After locating the line that contains "up a ladder." in the following entries, reproduce it and each later line exactly, including the last.

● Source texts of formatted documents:
▼

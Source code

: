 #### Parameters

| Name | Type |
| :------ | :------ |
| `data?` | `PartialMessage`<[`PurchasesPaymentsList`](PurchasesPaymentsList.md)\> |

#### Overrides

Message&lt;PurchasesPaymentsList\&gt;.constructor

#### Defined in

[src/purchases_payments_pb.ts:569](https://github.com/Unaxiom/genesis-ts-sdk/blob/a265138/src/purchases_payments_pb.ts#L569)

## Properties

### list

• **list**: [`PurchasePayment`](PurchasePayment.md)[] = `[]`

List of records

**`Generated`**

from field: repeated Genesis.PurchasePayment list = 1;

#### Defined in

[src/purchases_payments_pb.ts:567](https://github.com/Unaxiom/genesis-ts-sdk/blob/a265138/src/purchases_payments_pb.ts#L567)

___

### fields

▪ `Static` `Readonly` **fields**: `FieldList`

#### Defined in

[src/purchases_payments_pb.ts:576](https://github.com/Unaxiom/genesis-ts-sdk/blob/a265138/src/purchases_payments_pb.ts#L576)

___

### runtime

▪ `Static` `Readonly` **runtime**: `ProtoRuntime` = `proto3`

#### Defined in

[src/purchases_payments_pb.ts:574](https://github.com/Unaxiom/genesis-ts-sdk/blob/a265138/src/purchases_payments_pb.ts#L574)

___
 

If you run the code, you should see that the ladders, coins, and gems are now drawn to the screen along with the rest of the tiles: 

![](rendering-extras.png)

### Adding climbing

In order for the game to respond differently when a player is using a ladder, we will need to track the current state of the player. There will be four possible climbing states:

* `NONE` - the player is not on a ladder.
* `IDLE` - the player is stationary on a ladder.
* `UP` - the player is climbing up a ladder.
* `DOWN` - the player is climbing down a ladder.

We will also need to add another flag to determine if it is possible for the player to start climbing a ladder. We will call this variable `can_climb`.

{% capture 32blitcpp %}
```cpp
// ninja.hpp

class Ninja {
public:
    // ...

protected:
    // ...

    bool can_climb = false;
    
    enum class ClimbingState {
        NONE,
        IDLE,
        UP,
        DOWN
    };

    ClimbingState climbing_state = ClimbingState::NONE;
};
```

▲

● RESULT FOR THIS TASK:
* `UP` - the player is climbing up a ladder.
* `DOWN` - the player is climbing down a ladder.

We will also need to add another flag to determine if it is possible for the player to start climbing a ladder. We will call this variable `can_climb`.

{% capture 32blitcpp %}
```cpp
// ninja.hpp

class Ninja {
public:
    // ...

protected:
    // ...

    bool can_climb = false;
    
    enum class ClimbingState {
        NONE,
        IDLE,
        UP,
        DOWN
    };

    ClimbingState climbing_state = ClimbingState::NONE;
};
```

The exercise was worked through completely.